Supplied data: Begin

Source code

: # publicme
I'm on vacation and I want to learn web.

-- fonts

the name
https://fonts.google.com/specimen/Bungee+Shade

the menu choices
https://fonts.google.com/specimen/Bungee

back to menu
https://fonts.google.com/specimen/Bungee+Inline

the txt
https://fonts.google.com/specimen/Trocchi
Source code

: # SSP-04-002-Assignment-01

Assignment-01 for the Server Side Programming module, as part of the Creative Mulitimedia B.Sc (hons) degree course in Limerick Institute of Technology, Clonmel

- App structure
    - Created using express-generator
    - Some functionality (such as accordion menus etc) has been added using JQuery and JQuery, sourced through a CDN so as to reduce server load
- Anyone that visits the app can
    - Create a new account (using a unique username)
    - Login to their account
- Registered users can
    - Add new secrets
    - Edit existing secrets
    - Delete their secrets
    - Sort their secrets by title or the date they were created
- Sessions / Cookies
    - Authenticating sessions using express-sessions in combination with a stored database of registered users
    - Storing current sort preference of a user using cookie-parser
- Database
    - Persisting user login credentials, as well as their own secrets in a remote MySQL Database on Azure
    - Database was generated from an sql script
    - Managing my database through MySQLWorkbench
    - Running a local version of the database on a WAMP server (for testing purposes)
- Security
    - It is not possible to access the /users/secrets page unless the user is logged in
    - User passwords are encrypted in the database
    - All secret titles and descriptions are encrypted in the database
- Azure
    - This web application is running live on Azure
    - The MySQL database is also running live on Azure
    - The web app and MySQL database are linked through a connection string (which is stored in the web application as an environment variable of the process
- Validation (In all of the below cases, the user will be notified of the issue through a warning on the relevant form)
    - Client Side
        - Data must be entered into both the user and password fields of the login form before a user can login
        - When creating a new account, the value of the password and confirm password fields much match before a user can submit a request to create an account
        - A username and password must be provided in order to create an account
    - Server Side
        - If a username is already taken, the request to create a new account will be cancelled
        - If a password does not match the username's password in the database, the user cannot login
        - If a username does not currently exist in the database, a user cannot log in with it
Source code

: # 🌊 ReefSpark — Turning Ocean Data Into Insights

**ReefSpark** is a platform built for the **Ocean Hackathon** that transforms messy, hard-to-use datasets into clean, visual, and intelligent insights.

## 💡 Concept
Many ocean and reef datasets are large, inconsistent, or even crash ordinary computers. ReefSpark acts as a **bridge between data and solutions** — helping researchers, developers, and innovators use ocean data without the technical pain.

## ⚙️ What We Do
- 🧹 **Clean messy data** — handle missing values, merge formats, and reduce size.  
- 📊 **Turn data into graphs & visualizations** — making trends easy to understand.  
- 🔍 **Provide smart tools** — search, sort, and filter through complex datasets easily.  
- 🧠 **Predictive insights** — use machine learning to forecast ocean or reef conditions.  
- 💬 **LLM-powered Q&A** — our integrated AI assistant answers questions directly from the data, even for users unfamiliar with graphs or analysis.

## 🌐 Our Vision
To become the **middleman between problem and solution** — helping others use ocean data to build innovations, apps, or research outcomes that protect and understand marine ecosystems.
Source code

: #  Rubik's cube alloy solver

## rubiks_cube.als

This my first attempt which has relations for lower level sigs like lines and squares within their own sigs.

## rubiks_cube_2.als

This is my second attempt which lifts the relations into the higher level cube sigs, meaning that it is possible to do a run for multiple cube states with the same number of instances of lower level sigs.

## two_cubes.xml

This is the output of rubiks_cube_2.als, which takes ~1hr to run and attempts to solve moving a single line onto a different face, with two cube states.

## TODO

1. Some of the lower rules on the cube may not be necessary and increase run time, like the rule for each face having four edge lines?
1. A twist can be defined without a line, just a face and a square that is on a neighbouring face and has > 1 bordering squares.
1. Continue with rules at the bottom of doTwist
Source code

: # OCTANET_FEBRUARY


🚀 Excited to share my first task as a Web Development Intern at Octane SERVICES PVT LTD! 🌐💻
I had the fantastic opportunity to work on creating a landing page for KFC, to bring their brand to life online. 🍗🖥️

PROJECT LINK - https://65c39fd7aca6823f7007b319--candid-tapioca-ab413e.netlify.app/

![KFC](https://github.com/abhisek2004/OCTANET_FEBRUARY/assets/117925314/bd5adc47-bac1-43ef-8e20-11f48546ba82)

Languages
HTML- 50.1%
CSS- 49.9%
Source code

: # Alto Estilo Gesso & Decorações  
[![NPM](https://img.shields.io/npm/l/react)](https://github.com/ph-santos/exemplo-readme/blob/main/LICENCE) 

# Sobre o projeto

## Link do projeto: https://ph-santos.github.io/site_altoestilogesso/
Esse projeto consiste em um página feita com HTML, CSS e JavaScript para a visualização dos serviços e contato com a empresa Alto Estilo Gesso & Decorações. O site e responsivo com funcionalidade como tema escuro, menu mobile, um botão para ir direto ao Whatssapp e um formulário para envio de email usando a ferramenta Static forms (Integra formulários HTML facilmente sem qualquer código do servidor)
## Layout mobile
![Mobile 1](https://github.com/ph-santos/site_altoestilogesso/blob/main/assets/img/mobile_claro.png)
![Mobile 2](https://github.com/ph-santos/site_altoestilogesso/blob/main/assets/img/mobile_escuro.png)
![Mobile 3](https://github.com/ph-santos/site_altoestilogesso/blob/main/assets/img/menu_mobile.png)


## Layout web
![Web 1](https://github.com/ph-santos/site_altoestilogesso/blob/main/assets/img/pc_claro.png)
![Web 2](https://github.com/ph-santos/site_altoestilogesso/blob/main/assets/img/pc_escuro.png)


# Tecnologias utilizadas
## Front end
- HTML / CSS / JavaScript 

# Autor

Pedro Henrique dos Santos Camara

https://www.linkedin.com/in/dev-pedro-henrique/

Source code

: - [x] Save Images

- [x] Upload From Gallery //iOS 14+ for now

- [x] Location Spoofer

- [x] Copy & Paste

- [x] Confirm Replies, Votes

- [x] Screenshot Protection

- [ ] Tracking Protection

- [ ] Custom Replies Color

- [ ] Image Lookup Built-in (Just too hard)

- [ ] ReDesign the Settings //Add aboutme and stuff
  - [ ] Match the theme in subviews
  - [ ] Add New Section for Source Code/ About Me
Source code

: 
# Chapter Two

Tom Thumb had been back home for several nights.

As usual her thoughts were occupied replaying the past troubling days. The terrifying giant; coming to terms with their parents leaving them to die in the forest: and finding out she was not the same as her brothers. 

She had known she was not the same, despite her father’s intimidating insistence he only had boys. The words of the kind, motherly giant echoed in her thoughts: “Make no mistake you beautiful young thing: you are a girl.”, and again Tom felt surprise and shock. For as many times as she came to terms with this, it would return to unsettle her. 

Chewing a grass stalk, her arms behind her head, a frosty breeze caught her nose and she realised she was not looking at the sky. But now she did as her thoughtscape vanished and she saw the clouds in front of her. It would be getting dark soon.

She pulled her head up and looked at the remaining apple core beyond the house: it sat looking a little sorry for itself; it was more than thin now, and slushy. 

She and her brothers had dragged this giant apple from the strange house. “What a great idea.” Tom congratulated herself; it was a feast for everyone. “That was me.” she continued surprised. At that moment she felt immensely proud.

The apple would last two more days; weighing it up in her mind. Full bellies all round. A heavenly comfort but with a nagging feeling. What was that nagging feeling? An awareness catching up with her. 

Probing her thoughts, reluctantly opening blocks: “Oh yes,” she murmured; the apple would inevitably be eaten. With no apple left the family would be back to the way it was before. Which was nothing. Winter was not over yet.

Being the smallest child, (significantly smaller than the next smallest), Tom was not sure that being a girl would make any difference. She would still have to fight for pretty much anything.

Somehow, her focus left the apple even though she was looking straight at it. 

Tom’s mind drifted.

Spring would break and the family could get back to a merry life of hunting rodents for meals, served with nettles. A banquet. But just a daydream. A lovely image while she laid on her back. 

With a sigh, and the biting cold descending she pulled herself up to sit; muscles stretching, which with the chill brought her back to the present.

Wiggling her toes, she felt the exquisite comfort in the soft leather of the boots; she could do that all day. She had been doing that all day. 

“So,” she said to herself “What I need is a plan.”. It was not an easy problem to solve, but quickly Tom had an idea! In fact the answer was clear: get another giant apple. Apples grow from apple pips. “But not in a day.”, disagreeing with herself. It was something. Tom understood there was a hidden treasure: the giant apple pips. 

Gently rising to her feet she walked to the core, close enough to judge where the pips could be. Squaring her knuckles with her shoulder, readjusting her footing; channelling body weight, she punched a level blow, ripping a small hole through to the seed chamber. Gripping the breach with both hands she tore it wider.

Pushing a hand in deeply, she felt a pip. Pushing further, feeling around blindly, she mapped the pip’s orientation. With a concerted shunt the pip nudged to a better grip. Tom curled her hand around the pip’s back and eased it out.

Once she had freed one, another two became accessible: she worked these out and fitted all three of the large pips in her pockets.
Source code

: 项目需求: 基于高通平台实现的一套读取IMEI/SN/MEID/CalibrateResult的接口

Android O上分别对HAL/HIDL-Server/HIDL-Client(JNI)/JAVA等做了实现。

Supplied data: End

◆ **Work request**
Scan the listing above for the line that has "- All secret", then copy exactly from that line through the line that has "- 📊 **Turn data".

◆ **Result of this task**
    - All secret titles and descriptions are encrypted in the database
- Azure
    - This web application is running live on Azure
    - The MySQL database is also running live on Azure
    - The web app and MySQL database are linked through a connection string (which is stored in the web application as an environment variable of the process
- Validation (In all of the below cases, the user will be notified of the issue through a warning on the relevant form)
    - Client Side
        - Data must be entered into both the user and password fields of the login form before a user can login
        - When creating a new account, the value of the password and confirm password fields much match before a user can submit a request to create an account
        - A username and password must be provided in order to create an account
    - Server Side
        - If a username is already taken, the request to create a new account will be cancelled
        - If a password does not match the username's password in the database, the user cannot login
        - If a username does not currently exist in the database, a user cannot log in with it
Source code

: # 🌊 ReefSpark — Turning Ocean Data Into Insights

**ReefSpark** is a platform built for the **Ocean Hackathon** that transforms messy, hard-to-use datasets into clean, visual, and intelligent insights.

## 💡 Concept
Many ocean and reef datasets are large, inconsistent, or even crash ordinary computers. ReefSpark acts as a **bridge between data and solutions** — helping researchers, developers, and innovators use ocean data without the technical pain.

## ⚙️ What We Do
- 🧹 **Clean messy data** — handle missing values, merge formats, and reduce size.  
- 📊 **Turn data into graphs & visualizations** — making trends easy to understand.  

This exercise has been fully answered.